Don’t miss a hot-air balloon ride at dawn over the moonscape of fairy chimneys weathered by water and wind. Another must: wine-tasting at Turasan Vineyards, as wine production in the region dates back 4,000 years. For centuries, the region’s inhabitants have dwelled in troglodyte houses, and a stay in Cappadocia is not complete without checking into one of the unique cave hotels. You won’t exactly be roughing it—these digs have marble bathrooms and Wi-Fi.
Book a hotel in the village of Uçhisar for sweeping views over the vineyards and sculpted rock formations. From afar, Uçhisar’s natural stone fortress appears to rise in the sky like a giant anthill. It’s possible to climb to the top to take in the stunning panorama. Twenty years ago, a French architect named Jacques Avizou was so taken with the village, then in ruins, that he purchased a plot of land with the best views over Pigeon Valley, thereby rescuing some abandoned houses.

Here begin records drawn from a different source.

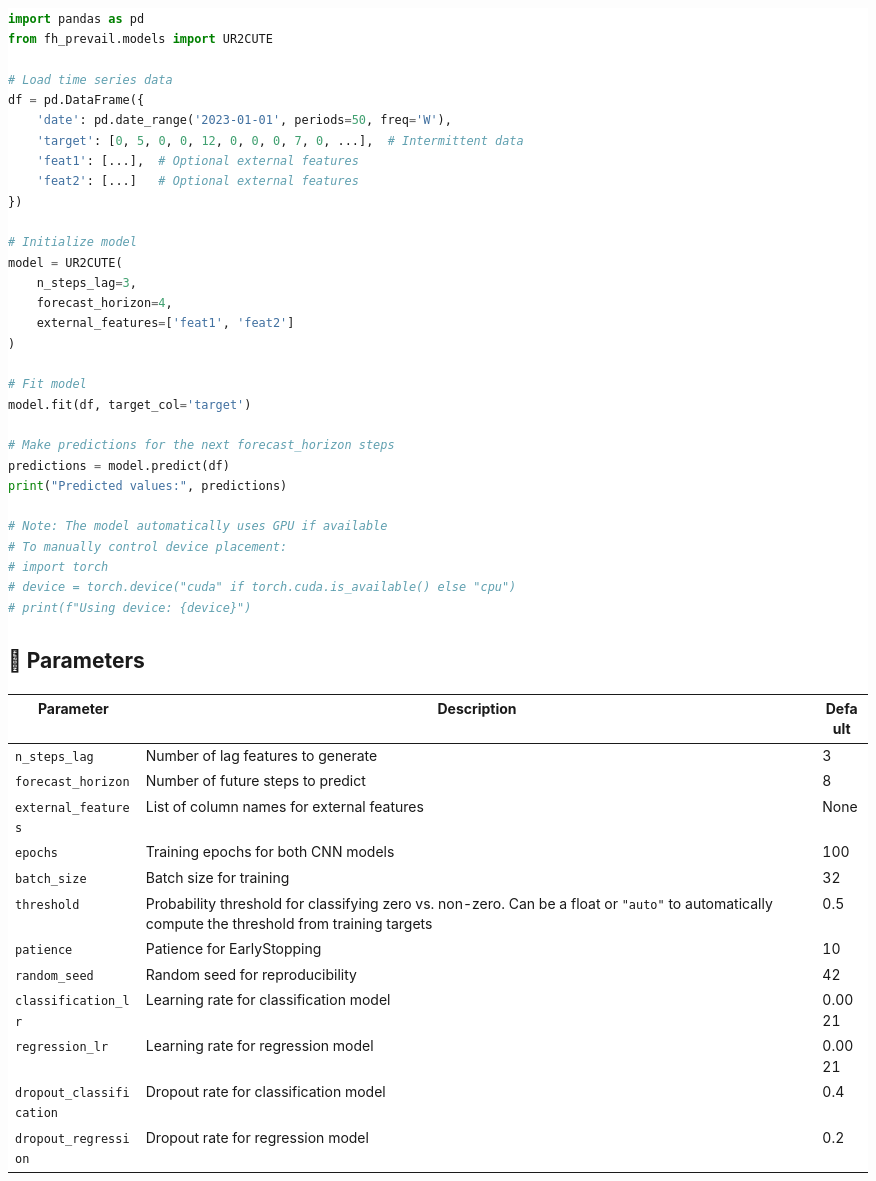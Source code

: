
 ```python
import pandas as pd
from fh_prevail.models import UR2CUTE

# Load time series data
df = pd.DataFrame({
    'date': pd.date_range('2023-01-01', periods=50, freq='W'),
    'target': [0, 5, 0, 0, 12, 0, 0, 0, 7, 0, ...],  # Intermittent data
    'feat1': [...],  # Optional external features
    'feat2': [...]   # Optional external features
})

# Initialize model
model = UR2CUTE(
    n_steps_lag=3,
    forecast_horizon=4,
    external_features=['feat1', 'feat2']
)

# Fit model
model.fit(df, target_col='target')

# Make predictions for the next forecast_horizon steps
predictions = model.predict(df)
print("Predicted values:", predictions)

# Note: The model automatically uses GPU if available
# To manually control device placement:
# import torch
# device = torch.device("cuda" if torch.cuda.is_available() else "cpu")
# print(f"Using device: {device}")
```

## 🔧 Parameters

| Parameter                | Description                                                                                                                                   | Default |
|--------------------------|-----------------------------------------------------------------------------------------------------------------------------------------------|---------|
| `n_steps_lag`            | Number of lag features to generate                                                                                                            | 3       |
| `forecast_horizon`       | Number of future steps to predict                                                                                                             | 8       |
| `external_features`      | List of column names for external features                                                                                                    | None    |
| `epochs`                 | Training epochs for both CNN models                                                                                                           | 100     |
| `batch_size`             | Batch size for training                                                                                                                       | 32      |
| `threshold`              | Probability threshold for classifying zero vs. non-zero. Can be a float or `"auto"` to automatically compute the threshold from training targets | 0.5     |
| `patience`               | Patience for EarlyStopping                                                                                                                    | 10      |
| `random_seed`            | Random seed for reproducibility                                                                                                               | 42      |
| `classification_lr`      | Learning rate for classification model                                                                                                        | 0.0021  |
| `regression_lr`          | Learning rate for regression model                                                                                                            | 0.0021  |
| `dropout_classification` | Dropout rate for classification model                                                                                                         | 0.4     |
| `dropout_regression`     | Dropout rate for regression model                                                                                                             | 0.2     |
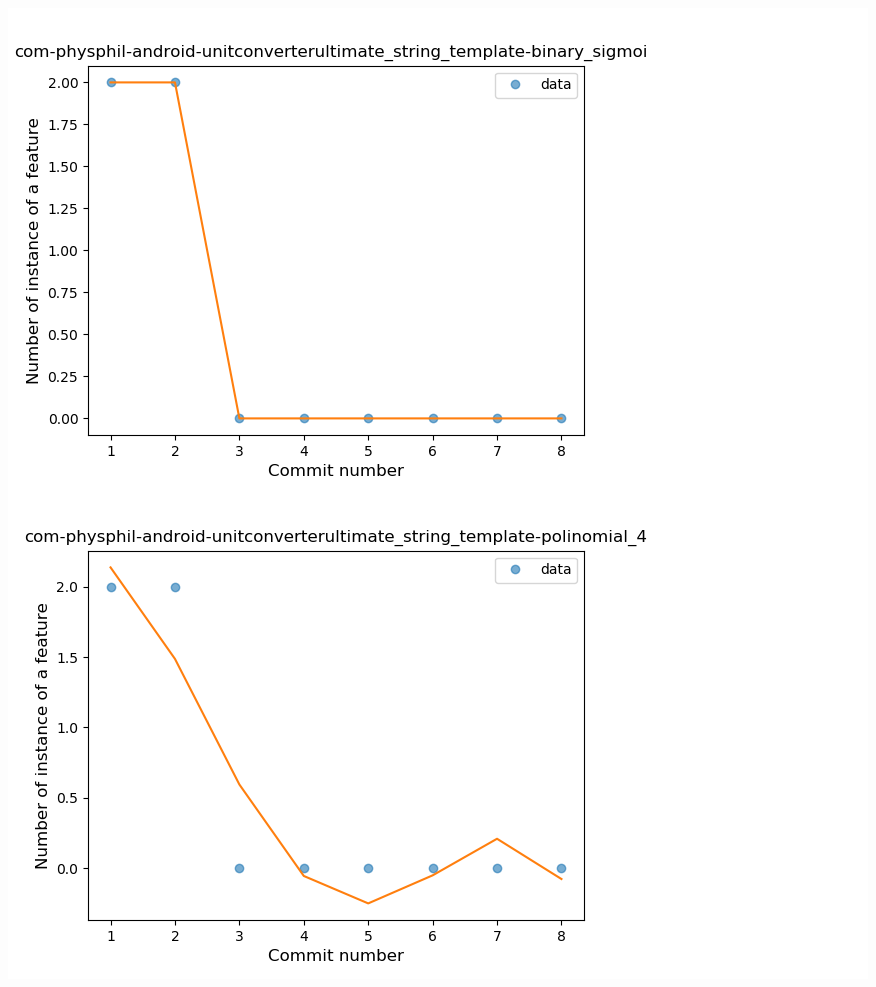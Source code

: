 ![com-physphil-android-unitconverterultimate T10](../plots/com-physphil-android-unitconverterultimate_string_template_T10.png)
![com-physphil-android-unitconverterultimate T11_4](../plots/com-physphil-android-unitconverterultimate_string_template_T11_4.png)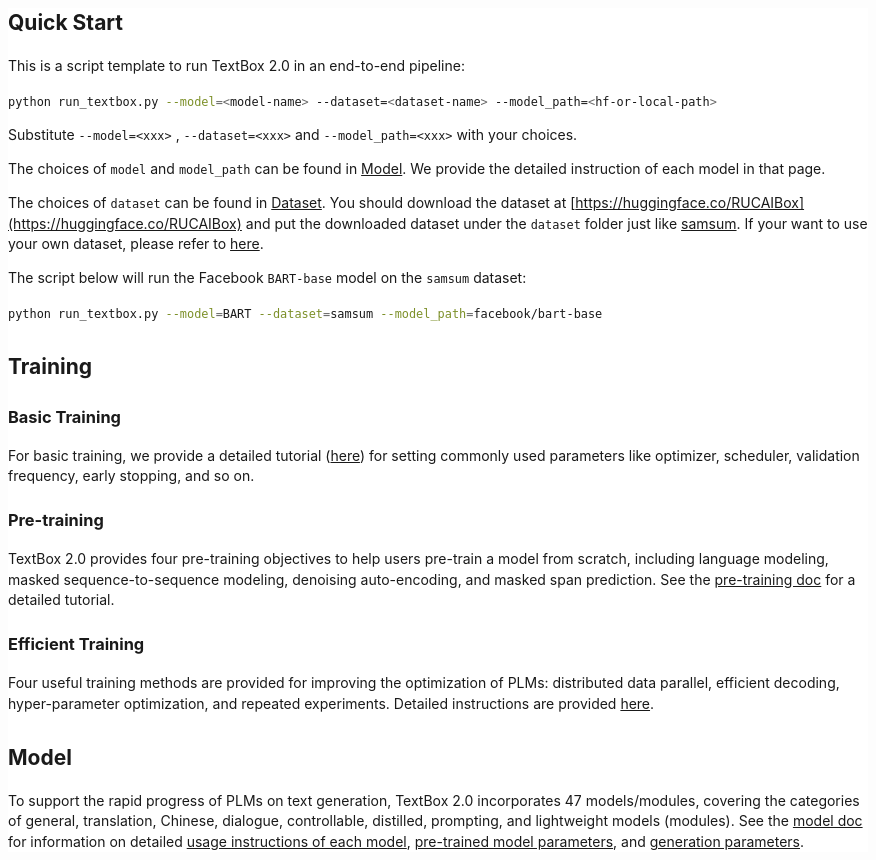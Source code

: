 ## Quick Start

This is a script template to run TextBox 2.0 in an end-to-end pipeline:

```bash
python run_textbox.py --model=<model-name> --dataset=<dataset-name> --model_path=<hf-or-local-path>
```

Substitute `--model=<xxx>` ,  `--dataset=<xxx>` and `--model_path=<xxx>` with your choices.

The choices of `model` and `model_path` can be found in [Model](asset/model.md#model-list). We provide the detailed instruction of each model in that page.

The choices of `dataset` can be found in [Dataset](asset/dataset.md#dataset-list). You should download the dataset at [https://huggingface.co/RUCAIBox](https://huggingface.co/RUCAIBox) and put the downloaded dataset under the `dataset` folder just like [samsum](https://github.com/RUCAIBox/TextBox/tree/2.0.0/dataset/samsum). If your want to use your own dataset, please refer to [here](asset/dataset.md#new-dataset).


The script below will run the Facebook `BART-base` model on the `samsum` dataset:
```bash
python run_textbox.py --model=BART --dataset=samsum --model_path=facebook/bart-base
```



## Training

### Basic Training

For basic training, we provide a detailed tutorial ([here](asset/basic_training.md)) for setting commonly used parameters like optimizer, scheduler, validation frequency, early stopping, and so on. 

### Pre-training

TextBox 2.0 provides four pre-training objectives to help users pre-train a model from scratch, including language modeling, masked sequence-to-sequence modeling, denoising auto-encoding, and masked span prediction. See the [pre-training doc](asset/pretraining.md) for a detailed tutorial.

### Efficient Training

Four useful training methods are provided for improving the optimization of PLMs: distributed data parallel, efficient decoding, hyper-parameter optimization, and repeated experiments. Detailed instructions are provided [here](asset/efficient_training.md).




## Model

To support the rapid progress of PLMs on text generation, TextBox 2.0 incorporates 47 models/modules, covering the categories of general, translation, Chinese, dialogue, controllable, distilled, prompting, and lightweight models (modules). See the [model doc](asset/model.md) for information on detailed [usage instructions of each model](asset/model.md#model-list), [pre-trained model parameters](asset/model.md#pre-trained-model-parameters), and [generation parameters](asset/model.md#generation-parameters).
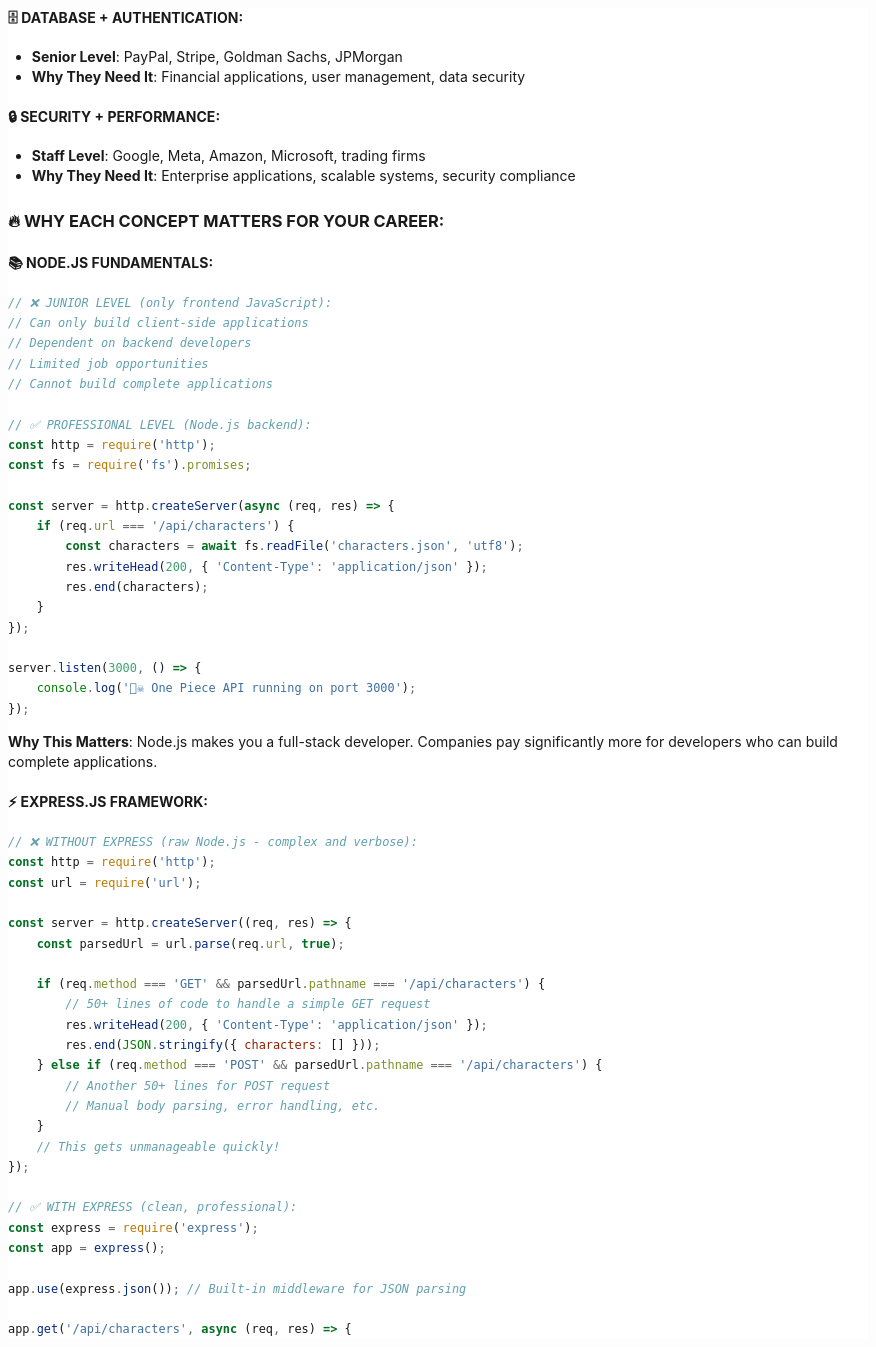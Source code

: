#### **🗄️ DATABASE + AUTHENTICATION:**
- **Senior Level**: PayPal, Stripe, Goldman Sachs, JPMorgan
- **Why They Need It**: Financial applications, user management, data security

#### **🔒 SECURITY + PERFORMANCE:**
- **Staff Level**: Google, Meta, Amazon, Microsoft, trading firms
- **Why They Need It**: Enterprise applications, scalable systems, security compliance

### 🔥 **WHY EACH CONCEPT MATTERS FOR YOUR CAREER:**

#### **📚 NODE.JS FUNDAMENTALS:**
```javascript
// ❌ JUNIOR LEVEL (only frontend JavaScript):
// Can only build client-side applications
// Dependent on backend developers
// Limited job opportunities
// Cannot build complete applications

// ✅ PROFESSIONAL LEVEL (Node.js backend):
const http = require('http');
const fs = require('fs').promises;

const server = http.createServer(async (req, res) => {
    if (req.url === '/api/characters') {
        const characters = await fs.readFile('characters.json', 'utf8');
        res.writeHead(200, { 'Content-Type': 'application/json' });
        res.end(characters);
    }
});

server.listen(3000, () => {
    console.log('🏴‍☠️ One Piece API running on port 3000');
});
```
**Why This Matters**: Node.js makes you a full-stack developer. Companies pay significantly more for developers who can build complete applications.

#### **⚡ EXPRESS.JS FRAMEWORK:**
```javascript
// ❌ WITHOUT EXPRESS (raw Node.js - complex and verbose):
const http = require('http');
const url = require('url');

const server = http.createServer((req, res) => {
    const parsedUrl = url.parse(req.url, true);

    if (req.method === 'GET' && parsedUrl.pathname === '/api/characters') {
        // 50+ lines of code to handle a simple GET request
        res.writeHead(200, { 'Content-Type': 'application/json' });
        res.end(JSON.stringify({ characters: [] }));
    } else if (req.method === 'POST' && parsedUrl.pathname === '/api/characters') {
        // Another 50+ lines for POST request
        // Manual body parsing, error handling, etc.
    }
    // This gets unmanageable quickly!
});

// ✅ WITH EXPRESS (clean, professional):
const express = require('express');
const app = express();

app.use(express.json()); // Built-in middleware for JSON parsing

app.get('/api/characters', async (req, res) => {
```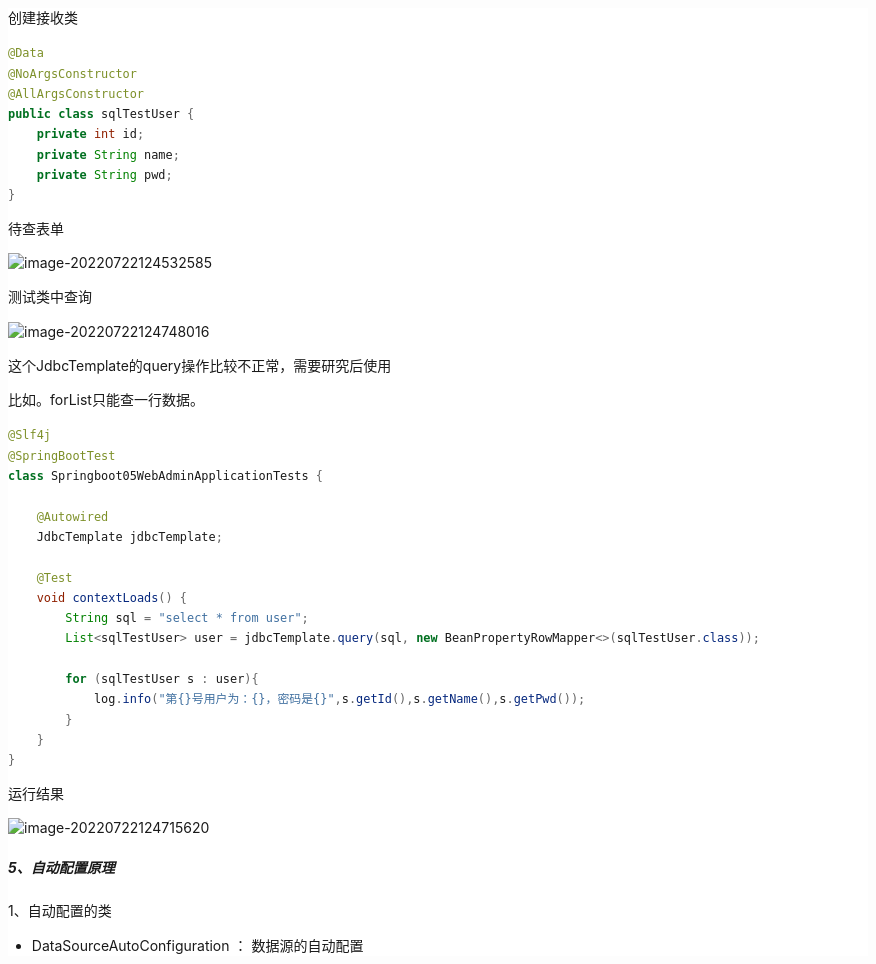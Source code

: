 创建接收类

```java
@Data
@NoArgsConstructor
@AllArgsConstructor
public class sqlTestUser {
    private int id;
    private String name;
    private String pwd;
}
```

待查表单

![image-20220722124532585](https://pledge99.oss-cn-beijing.aliyuncs.com/img/image-20220722124532585.png)

测试类中查询

![image-20220722124748016](https://pledge99.oss-cn-beijing.aliyuncs.com/img/image-20220722124748016.png)

这个JdbcTemplate的query操作比较不正常，需要研究后使用

比如。forList只能查一行数据。

```java
@Slf4j
@SpringBootTest
class Springboot05WebAdminApplicationTests {

    @Autowired
    JdbcTemplate jdbcTemplate;

    @Test
    void contextLoads() {
        String sql = "select * from user";
        List<sqlTestUser> user = jdbcTemplate.query(sql, new BeanPropertyRowMapper<>(sqlTestUser.class));

        for (sqlTestUser s : user){
            log.info("第{}号用户为：{}，密码是{}",s.getId(),s.getName(),s.getPwd());
        }
    }
}
```

运行结果

![image-20220722124715620](https://pledge99.oss-cn-beijing.aliyuncs.com/img/image-20220722124715620.png)



##### 5、自动配置原理

1、自动配置的类

- DataSourceAutoConfiguration ： 数据源的自动配置
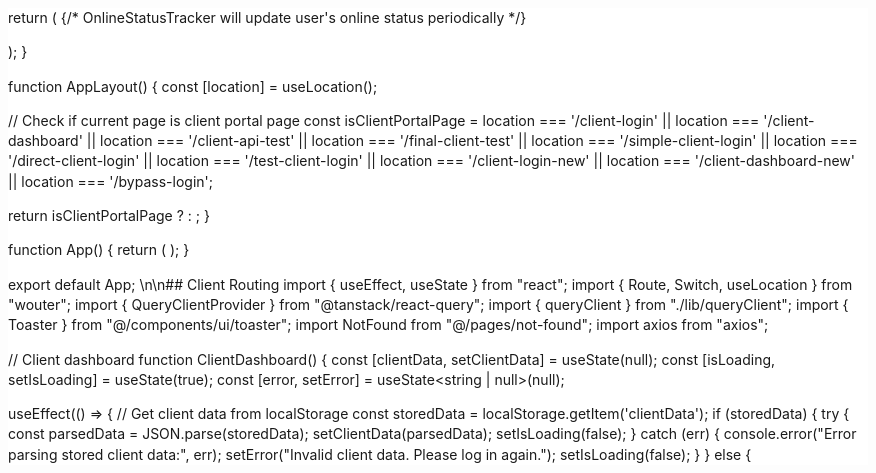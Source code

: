   return (
    <AuthProvider>
      {/* OnlineStatusTracker will update user's online status periodically */}
      <OnlineStatusTracker />
      <div className="flex h-screen overflow-hidden">
        <Sidebar isOpen={mobileMenuOpen} setIsOpen={setMobileMenuOpen} />
        <div className="flex-1 overflow-auto">
          <MobileHeader onMenuClick={toggleMobileMenu} />
          <Router />
        </div>
      </div>
    </AuthProvider>
  );
}

function AppLayout() {
  const [location] = useLocation();
  
  // Check if current page is client portal page
  const isClientPortalPage = location === '/client-login' || location === '/client-dashboard' || 
    location === '/client-api-test' || location === '/final-client-test' || 
    location === '/simple-client-login' || location === '/direct-client-login' ||
    location === '/test-client-login' || location === '/client-login-new' ||
    location === '/client-dashboard-new' || location === '/bypass-login';

  return isClientPortalPage ? <ClientPortalLayout /> : <MainAppLayout />;
}

function App() {
  return (
    <QueryClientProvider client={queryClient}>
      <AppLayout />
      <Toaster />
    </QueryClientProvider>
  );
}

export default App;
\n\n## Client Routing
import { useEffect, useState } from "react";
import { Route, Switch, useLocation } from "wouter";
import { QueryClientProvider } from "@tanstack/react-query";
import { queryClient } from "./lib/queryClient";
import { Toaster } from "@/components/ui/toaster";
import NotFound from "@/pages/not-found";
import axios from "axios";

// Client dashboard
function ClientDashboard() {
  const [clientData, setClientData] = useState<any>(null);
  const [isLoading, setIsLoading] = useState(true);
  const [error, setError] = useState<string | null>(null);

  useEffect(() => {
    // Get client data from localStorage
    const storedData = localStorage.getItem('clientData');
    if (storedData) {
      try {
        const parsedData = JSON.parse(storedData);
        setClientData(parsedData);
        setIsLoading(false);
      } catch (err) {
        console.error("Error parsing stored client data:", err);
        setError("Invalid client data. Please log in again.");
        setIsLoading(false);
      }
    } else {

Perceiving the architectural potential in the traditional dwellings, Avizou restored them with elegance and charm in harmony with the surrounding landscape. These houses that now constitute the boutique hotel,
Les Maisons de Cappadoce, are decorated with exquisite items that Avizou collects on his travels. Though each semi-subterranean house is self-contained with its own kitchen, fireplace and outside terrace, guests benefit from hotel-style services: daily housekeeping, laundry and breakfast (a basket brimming with homemade jams, fresh
bread and eggs) delivered daily to the front door.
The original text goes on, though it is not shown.